───── DATASET
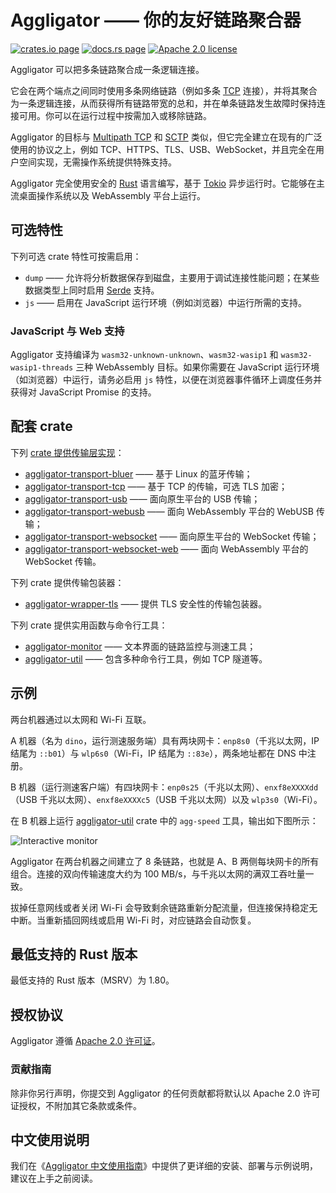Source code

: # Aggligator —— 你的友好链路聚合器

[![crates.io page](https://img.shields.io/crates/v/aggligator)](https://crates.io/crates/aggligator)
[![docs.rs page](https://docs.rs/aggligator/badge.svg)](https://docs.rs/aggligator)
[![Apache 2.0 license](https://img.shields.io/crates/l/aggligator)](https://raw.githubusercontent.com/surban/aggligator/master/LICENSE)

Aggligator 可以把多条链路聚合成一条逻辑连接。

它会在两个端点之间同时使用多条网络链路（例如多条 [TCP] 连接），并将其聚合为一条逻辑连接，从而获得所有链路带宽的总和，并在单条链路发生故障时保持连接可用。你可以在运行过程中按需加入或移除链路。

Aggligator 的目标与 [Multipath TCP] 和 [SCTP] 类似，但它完全建立在现有的广泛使用的协议之上，例如 TCP、HTTPS、TLS、USB、WebSocket，并且完全在用户空间实现，无需操作系统提供特殊支持。

Aggligator 完全使用安全的 [Rust] 语言编写，基于 [Tokio] 异步运行时。它能够在主流桌面操作系统以及 WebAssembly 平台上运行。

[TCP]: https://zh.wikipedia.org/wiki/%E4%BC%A0%E8%BE%93%E6%8E%A7%E5%88%B6%E5%8D%8F%E8%AE%AE
[Multipath TCP]: https://en.wikipedia.org/wiki/Multipath_TCP
[SCTP]: https://zh.wikipedia.org/wiki/%E6%B6%A2%E6%B3%A2%E7%8A%B6%E4%BC%A0%E8%BE%93%E5%8D%8F%E8%AE%AE
[Rust]: https://www.rust-lang.org/
[Tokio]: https://tokio.rs/

## 可选特性

下列可选 crate 特性可按需启用：

- `dump` —— 允许将分析数据保存到磁盘，主要用于调试连接性能问题；在某些数据类型上同时启用 [Serde] 支持。
- `js` —— 启用在 JavaScript 运行环境（例如浏览器）中运行所需的支持。

[Serde]: https://serde.rs/

### JavaScript 与 Web 支持

Aggligator 支持编译为 `wasm32-unknown-unknown`、`wasm32-wasip1` 和 `wasm32-wasip1-threads` 三种 WebAssembly 目标。如果你需要在 JavaScript 运行环境（如浏览器）中运行，请务必启用 `js` 特性，以便在浏览器事件循环上调度任务并获得对 JavaScript Promise 的支持。

## 配套 crate

下列 [crate 提供传输层实现]：

- [aggligator-transport-bluer] —— 基于 Linux 的蓝牙传输；
- [aggligator-transport-tcp] —— 基于 TCP 的传输，可选 TLS 加密；
- [aggligator-transport-usb] —— 面向原生平台的 USB 传输；
- [aggligator-transport-webusb] —— 面向 WebAssembly 平台的 WebUSB 传输；
- [aggligator-transport-websocket] —— 面向原生平台的 WebSocket 传输；
- [aggligator-transport-websocket-web] —— 面向 WebAssembly 平台的 WebSocket 传输。

[crate 提供传输层实现]: https://crates.io/keywords/aggligator-transport
[aggligator-transport-bluer]: https://crates.io/crates/aggligator-transport-bluer
[aggligator-transport-tcp]: https://crates.io/crates/aggligator-transport-tcp
[aggligator-transport-usb]: https://crates.io/crates/aggligator-transport-usb
[aggligator-transport-webusb]: https://crates.io/crates/aggligator-transport-webusb
[aggligator-transport-websocket]: https://crates.io/crates/aggligator-transport-websocket
[aggligator-transport-websocket-web]: https://crates.io/crates/aggligator-transport-websocket-web

下列 crate 提供传输包装器：

- [aggligator-wrapper-tls] —— 提供 TLS 安全性的传输包装器。

[aggligator-wrapper-tls]: https://crates.io/crates/aggligator-wrapper-tls

下列 crate 提供实用函数与命令行工具：

- [aggligator-monitor] —— 文本界面的链路监控与测速工具；
- [aggligator-util] —— 包含多种命令行工具，例如 TCP 隧道等。

[aggligator-monitor]: https://crates.io/crates/aggligator-monitor
[aggligator-util]: https://crates.io/crates/aggligator-util

## 示例

两台机器通过以太网和 Wi-Fi 互联。

A 机器（名为 `dino`，运行测速服务端）具有两块网卡：`enp8s0`（千兆以太网，IP 结尾为 `::b01`）与 `wlp6s0`（Wi-Fi，IP 结尾为 `::83e`），两条地址都在 DNS 中注册。

B 机器（运行测速客户端）有四块网卡：`enp0s25`（千兆以太网）、`enxf8eXXXXdd`（USB 千兆以太网）、`enxf8eXXXXc5`（USB 千兆以太网）以及 `wlp3s0`（Wi-Fi）。

在 B 机器上运行 [aggligator-util] crate 中的 `agg-speed` 工具，输出如下图所示：

![Interactive monitor](https://raw.githubusercontent.com/surban/aggligator/master/.misc/monitor.png)

Aggligator 在两台机器之间建立了 8 条链路，也就是 A、B 两侧每块网卡的所有组合。连接的双向传输速度大约为 100 MB/s，与千兆以太网的满双工吞吐量一致。

拔掉任意网线或者关闭 Wi-Fi 会导致剩余链路重新分配流量，但连接保持稳定无中断。当重新插回网线或启用 Wi-Fi 时，对应链路会自动恢复。

## 最低支持的 Rust 版本

最低支持的 Rust 版本（MSRV）为 1.80。

## 授权协议

Aggligator 遵循 [Apache 2.0 许可证]。

[Apache 2.0 许可证]: https://github.com/surban/aggligator/blob/master/LICENSE

### 贡献指南

除非你另行声明，你提交到 Aggligator 的任何贡献都将默认以 Apache 2.0 许可证授权，不附加其它条款或条件。

## 中文使用说明

我们在《[Aggligator 中文使用指南](docs/usage-guide.zh-CN.md)》中提供了更详细的安装、部署与示例说明，建议在上手之前阅读。
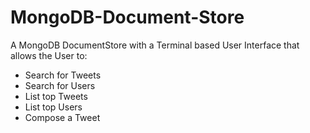 # MongoDB-Document-Store

A MongoDB DocumentStore with a Terminal based User Interface that allows the User to:
- Search for Tweets
- Search for Users
- List top Tweets
- List top Users
- Compose a Tweet
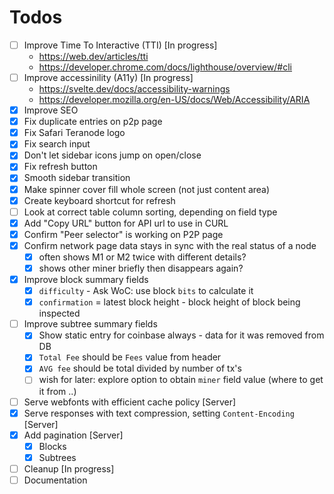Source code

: # Todos

- [ ] Improve Time To Interactive (TTI) [In progress]
  - https://web.dev/articles/tti
  - https://developer.chrome.com/docs/lighthouse/overview/#cli
- [ ] Improve accessinility (A11y) [In progress]
  - https://svelte.dev/docs/accessibility-warnings
  - https://developer.mozilla.org/en-US/docs/Web/Accessibility/ARIA
- [x] Improve SEO
- [x] Fix duplicate entries on p2p page
- [x] Fix Safari Teranode logo
- [x] Fix search input
- [x] Don't let sidebar icons jump on open/close
- [x] Fix refresh button
- [x] Smooth sidebar transition
- [x] Make spinner cover fill whole screen (not just content area)
- [x] Create keyboard shortcut for refresh
- [ ] Look at correct table column sorting, depending on field type
- [x] Add "Copy URL" button for API url to use in CURL
- [x] Confirm "Peer selector" is working on P2P page
- [x] Confirm network page data stays in sync with the real status of a node
  - [x] often shows M1 or M2 twice with different details?
  - [x] shows other miner briefly then disappears again?
- [x] Improve block summary fields
  - [x] `difficulty` - Ask WoC: use block `bits` to calculate it
  - [x] `confirmation` = latest block height - block height of block being inspected
- [ ] Improve subtree summary fields
  - [x] Show static entry for coinbase always - data for it was removed from DB
  - [x] `Total Fee` should be `Fees` value from header
  - [x] `AVG fee` should be total divided by number of tx's
  - [ ] wish for later: explore option to obtain `miner` field value (where to get it from ..)
- [ ] Serve webfonts with efficient cache policy [Server]
- [x] Serve responses with text compression, setting `Content-Encoding` [Server]
- [x] Add pagination [Server]
  - [x] Blocks
  - [x] Subtrees
- [ ] Cleanup [In progress]
- [ ] Documentation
──────────
# AIM OF THE TASK
Copy out each line of the data containing the string "with".

# REPLY TO THE TASK
A MongoDB DocumentStore with a Terminal based User Interface that allows the User to:
- [x] Confirm network page data stays in sync with the real status of a node
  - [x] often shows M1 or M2 twice with different details?
- [ ] Serve webfonts with efficient cache policy [Server]
- [x] Serve responses with text compression, setting `Content-Encoding` [Server]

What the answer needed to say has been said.